Task description: Go through the data from its first line and retype each line, stopping once the line containing "As \(p_k\) approaches" has been retyped.

Source data:
—————

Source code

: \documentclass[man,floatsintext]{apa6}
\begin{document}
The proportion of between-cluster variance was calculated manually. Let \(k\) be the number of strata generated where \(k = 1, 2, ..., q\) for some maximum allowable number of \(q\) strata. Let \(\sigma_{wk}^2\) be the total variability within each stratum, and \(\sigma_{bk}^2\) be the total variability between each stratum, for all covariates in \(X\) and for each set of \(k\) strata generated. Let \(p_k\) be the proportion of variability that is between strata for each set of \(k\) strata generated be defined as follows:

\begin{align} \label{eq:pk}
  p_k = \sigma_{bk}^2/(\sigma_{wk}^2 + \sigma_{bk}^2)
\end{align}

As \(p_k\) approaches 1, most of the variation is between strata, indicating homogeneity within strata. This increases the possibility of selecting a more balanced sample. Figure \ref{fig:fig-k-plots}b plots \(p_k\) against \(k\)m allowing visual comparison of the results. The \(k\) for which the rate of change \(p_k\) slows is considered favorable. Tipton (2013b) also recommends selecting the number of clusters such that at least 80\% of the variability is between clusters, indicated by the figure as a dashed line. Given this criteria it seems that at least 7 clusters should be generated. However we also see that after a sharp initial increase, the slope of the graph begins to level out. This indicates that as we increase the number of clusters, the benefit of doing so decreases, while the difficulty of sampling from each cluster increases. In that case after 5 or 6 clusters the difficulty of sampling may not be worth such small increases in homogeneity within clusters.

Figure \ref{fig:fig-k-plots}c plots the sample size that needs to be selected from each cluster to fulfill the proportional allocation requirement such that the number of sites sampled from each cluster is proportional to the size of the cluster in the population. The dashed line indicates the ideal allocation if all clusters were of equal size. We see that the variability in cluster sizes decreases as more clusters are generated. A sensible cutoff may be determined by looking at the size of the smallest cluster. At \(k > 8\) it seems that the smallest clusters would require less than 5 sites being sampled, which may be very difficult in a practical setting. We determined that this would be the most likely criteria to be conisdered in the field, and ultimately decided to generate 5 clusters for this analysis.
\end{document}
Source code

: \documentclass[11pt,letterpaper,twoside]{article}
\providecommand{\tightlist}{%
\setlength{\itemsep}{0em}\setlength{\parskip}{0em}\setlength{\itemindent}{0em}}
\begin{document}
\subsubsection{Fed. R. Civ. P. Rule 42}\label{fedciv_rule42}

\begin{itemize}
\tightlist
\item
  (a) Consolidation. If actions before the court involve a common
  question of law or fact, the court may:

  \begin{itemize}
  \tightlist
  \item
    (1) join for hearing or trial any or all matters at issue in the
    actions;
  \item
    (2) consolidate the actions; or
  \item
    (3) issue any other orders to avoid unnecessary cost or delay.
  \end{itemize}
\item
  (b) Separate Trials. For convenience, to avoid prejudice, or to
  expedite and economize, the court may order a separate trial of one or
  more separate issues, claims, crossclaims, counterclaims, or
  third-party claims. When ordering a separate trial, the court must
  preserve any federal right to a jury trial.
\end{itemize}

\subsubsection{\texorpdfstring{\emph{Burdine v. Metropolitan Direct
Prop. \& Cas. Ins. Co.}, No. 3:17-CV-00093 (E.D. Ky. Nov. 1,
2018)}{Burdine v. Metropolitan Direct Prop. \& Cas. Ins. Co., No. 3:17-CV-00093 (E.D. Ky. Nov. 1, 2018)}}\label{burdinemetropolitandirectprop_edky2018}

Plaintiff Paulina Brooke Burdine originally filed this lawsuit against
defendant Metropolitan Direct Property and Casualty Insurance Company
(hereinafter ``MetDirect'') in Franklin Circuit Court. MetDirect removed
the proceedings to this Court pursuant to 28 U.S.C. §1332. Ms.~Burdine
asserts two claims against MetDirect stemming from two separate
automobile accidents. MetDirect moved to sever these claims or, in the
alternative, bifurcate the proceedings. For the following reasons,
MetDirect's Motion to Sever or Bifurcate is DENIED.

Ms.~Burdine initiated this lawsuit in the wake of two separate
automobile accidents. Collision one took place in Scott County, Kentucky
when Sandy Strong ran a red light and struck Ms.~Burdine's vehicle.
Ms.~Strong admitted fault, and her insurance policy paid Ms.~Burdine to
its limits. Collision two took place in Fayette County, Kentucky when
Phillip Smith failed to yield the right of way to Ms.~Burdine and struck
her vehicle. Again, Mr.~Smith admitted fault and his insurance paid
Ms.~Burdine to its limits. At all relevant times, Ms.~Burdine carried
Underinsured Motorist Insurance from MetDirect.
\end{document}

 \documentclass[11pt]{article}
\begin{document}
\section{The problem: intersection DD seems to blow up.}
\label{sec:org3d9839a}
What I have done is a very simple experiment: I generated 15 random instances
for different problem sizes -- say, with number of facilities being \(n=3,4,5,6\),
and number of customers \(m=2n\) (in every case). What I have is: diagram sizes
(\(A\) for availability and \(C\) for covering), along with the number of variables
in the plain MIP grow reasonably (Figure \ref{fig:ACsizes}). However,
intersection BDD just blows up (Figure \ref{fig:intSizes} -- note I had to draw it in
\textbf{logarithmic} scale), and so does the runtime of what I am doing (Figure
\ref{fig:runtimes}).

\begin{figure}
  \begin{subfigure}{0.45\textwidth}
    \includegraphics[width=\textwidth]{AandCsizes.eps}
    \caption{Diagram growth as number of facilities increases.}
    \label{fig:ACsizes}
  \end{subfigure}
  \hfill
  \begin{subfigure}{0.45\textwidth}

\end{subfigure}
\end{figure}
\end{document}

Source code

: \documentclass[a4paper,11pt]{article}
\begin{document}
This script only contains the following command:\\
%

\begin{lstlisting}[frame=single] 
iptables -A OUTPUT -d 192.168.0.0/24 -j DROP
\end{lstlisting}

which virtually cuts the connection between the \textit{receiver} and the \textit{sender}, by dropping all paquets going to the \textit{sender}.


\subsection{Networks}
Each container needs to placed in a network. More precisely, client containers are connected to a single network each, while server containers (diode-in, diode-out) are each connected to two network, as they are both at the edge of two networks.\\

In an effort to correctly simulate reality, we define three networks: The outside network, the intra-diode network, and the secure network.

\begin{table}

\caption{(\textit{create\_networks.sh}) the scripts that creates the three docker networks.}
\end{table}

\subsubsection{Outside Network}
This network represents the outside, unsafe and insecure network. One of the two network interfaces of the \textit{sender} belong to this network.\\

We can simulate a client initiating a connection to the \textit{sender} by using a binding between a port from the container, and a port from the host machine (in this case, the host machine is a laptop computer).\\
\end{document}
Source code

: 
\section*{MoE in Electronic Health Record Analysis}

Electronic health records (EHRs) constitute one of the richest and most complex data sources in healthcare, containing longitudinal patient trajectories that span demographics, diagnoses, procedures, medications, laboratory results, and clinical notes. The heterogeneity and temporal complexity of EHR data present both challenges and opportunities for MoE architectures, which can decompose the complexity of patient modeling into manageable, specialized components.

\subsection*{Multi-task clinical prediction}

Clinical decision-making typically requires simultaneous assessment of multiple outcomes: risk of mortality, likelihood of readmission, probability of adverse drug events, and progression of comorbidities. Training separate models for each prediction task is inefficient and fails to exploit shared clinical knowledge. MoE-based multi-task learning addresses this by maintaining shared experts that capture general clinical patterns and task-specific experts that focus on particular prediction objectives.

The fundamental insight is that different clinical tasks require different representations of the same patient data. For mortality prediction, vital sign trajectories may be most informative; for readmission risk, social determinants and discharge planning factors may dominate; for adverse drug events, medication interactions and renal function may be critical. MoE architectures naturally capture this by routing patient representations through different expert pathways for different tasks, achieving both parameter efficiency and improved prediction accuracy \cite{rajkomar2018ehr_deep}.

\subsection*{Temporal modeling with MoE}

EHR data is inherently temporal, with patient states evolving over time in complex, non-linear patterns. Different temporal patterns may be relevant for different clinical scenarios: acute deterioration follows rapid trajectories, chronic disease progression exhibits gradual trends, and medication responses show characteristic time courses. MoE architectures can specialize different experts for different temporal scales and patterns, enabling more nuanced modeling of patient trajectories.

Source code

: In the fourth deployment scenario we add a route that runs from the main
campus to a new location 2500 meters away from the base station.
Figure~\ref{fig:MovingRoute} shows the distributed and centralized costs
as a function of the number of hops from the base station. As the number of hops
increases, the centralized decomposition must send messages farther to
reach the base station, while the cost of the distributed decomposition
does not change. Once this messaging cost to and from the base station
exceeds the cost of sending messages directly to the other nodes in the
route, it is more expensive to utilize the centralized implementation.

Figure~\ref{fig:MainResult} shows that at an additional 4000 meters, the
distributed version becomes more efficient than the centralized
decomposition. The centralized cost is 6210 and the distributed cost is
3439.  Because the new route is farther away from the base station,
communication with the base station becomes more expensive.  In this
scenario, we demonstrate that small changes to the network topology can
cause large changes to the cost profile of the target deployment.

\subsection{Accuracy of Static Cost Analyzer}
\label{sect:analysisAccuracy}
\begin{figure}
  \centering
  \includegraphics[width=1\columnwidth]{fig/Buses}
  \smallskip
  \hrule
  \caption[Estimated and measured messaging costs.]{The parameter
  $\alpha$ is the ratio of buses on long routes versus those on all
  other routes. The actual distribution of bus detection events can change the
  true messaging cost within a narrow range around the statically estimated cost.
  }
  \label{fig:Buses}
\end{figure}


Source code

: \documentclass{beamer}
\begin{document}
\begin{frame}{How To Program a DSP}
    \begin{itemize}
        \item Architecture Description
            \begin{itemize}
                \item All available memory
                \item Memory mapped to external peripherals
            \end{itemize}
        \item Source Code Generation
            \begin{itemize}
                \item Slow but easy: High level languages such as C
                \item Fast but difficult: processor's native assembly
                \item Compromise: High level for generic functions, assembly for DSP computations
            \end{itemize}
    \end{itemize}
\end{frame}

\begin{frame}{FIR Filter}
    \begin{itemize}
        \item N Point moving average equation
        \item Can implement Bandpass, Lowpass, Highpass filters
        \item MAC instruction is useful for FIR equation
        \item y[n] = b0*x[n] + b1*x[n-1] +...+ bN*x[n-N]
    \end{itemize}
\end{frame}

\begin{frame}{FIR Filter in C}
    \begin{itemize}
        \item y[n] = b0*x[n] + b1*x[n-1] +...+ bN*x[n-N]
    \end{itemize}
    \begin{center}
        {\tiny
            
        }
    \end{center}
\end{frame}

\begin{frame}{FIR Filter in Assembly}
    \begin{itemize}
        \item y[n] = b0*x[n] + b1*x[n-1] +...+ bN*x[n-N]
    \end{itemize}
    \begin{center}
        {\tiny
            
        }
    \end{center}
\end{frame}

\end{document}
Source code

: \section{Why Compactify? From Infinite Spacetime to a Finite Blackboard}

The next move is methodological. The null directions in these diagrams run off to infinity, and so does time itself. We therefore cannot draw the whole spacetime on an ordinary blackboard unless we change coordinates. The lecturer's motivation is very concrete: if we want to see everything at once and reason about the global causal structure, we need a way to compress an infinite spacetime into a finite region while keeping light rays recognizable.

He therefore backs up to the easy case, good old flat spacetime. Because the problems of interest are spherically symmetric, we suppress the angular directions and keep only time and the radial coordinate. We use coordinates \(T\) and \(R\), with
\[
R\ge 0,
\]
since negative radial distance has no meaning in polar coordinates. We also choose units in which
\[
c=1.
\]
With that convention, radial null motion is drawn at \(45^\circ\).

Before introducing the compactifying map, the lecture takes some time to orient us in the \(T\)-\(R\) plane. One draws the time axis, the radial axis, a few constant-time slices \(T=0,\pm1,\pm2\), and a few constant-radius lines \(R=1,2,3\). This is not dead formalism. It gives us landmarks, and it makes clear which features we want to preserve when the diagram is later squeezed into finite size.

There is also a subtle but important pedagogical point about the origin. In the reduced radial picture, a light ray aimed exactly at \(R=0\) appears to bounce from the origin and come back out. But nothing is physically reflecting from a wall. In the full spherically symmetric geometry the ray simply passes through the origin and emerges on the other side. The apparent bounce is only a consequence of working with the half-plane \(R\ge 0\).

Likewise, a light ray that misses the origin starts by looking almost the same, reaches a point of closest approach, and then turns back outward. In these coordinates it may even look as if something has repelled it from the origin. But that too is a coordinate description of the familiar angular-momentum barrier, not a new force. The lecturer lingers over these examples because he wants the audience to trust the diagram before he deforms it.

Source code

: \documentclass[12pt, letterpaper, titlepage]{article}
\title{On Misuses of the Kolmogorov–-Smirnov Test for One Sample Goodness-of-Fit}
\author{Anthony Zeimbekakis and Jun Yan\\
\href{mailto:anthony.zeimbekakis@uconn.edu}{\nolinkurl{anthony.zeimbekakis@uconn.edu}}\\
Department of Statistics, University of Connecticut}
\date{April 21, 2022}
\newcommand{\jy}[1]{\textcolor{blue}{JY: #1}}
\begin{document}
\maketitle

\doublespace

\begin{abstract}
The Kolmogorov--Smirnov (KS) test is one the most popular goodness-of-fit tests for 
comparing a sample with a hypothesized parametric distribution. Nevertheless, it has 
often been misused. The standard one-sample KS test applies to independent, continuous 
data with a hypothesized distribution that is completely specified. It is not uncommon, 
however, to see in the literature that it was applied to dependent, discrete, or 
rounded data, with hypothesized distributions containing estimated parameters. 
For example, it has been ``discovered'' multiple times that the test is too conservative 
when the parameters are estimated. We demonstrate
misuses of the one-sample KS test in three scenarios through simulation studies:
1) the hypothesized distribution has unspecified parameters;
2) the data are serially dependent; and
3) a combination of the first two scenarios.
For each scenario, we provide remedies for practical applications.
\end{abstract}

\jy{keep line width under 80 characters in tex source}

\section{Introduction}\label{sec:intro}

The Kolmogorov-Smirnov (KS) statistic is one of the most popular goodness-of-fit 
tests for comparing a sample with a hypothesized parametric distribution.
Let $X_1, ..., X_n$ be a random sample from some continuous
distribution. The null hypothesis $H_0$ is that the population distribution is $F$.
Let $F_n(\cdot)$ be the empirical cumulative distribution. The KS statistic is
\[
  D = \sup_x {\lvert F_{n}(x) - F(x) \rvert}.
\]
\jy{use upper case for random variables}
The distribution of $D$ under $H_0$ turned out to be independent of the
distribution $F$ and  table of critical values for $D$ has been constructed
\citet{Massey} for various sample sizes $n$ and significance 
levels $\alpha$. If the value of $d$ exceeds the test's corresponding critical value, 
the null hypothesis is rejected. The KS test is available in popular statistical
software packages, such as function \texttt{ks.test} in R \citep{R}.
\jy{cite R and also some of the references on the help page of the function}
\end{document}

—————

Response:
Source code

: \documentclass[man,floatsintext]{apa6}
\begin{document}
The proportion of between-cluster variance was calculated manually. Let \(k\) be the number of strata generated where \(k = 1, 2, ..., q\) for some maximum allowable number of \(q\) strata. Let \(\sigma_{wk}^2\) be the total variability within each stratum, and \(\sigma_{bk}^2\) be the total variability between each stratum, for all covariates in \(X\) and for each set of \(k\) strata generated. Let \(p_k\) be the proportion of variability that is between strata for each set of \(k\) strata generated be defined as follows:

\begin{align} \label{eq:pk}
  p_k = \sigma_{bk}^2/(\sigma_{wk}^2 + \sigma_{bk}^2)
\end{align}

As \(p_k\) approaches 1, most of the variation is between strata, indicating homogeneity within strata. This increases the possibility of selecting a more balanced sample. Figure \ref{fig:fig-k-plots}b plots \(p_k\) against \(k\)m allowing visual comparison of the results. The \(k\) for which the rate of change \(p_k\) slows is considered favorable. Tipton (2013b) also recommends selecting the number of clusters such that at least 80\% of the variability is between clusters, indicated by the figure as a dashed line. Given this criteria it seems that at least 7 clusters should be generated. However we also see that after a sharp initial increase, the slope of the graph begins to level out. This indicates that as we increase the number of clusters, the benefit of doing so decreases, while the difficulty of sampling from each cluster increases. In that case after 5 or 6 clusters the difficulty of sampling may not be worth such small increases in homogeneity within clusters.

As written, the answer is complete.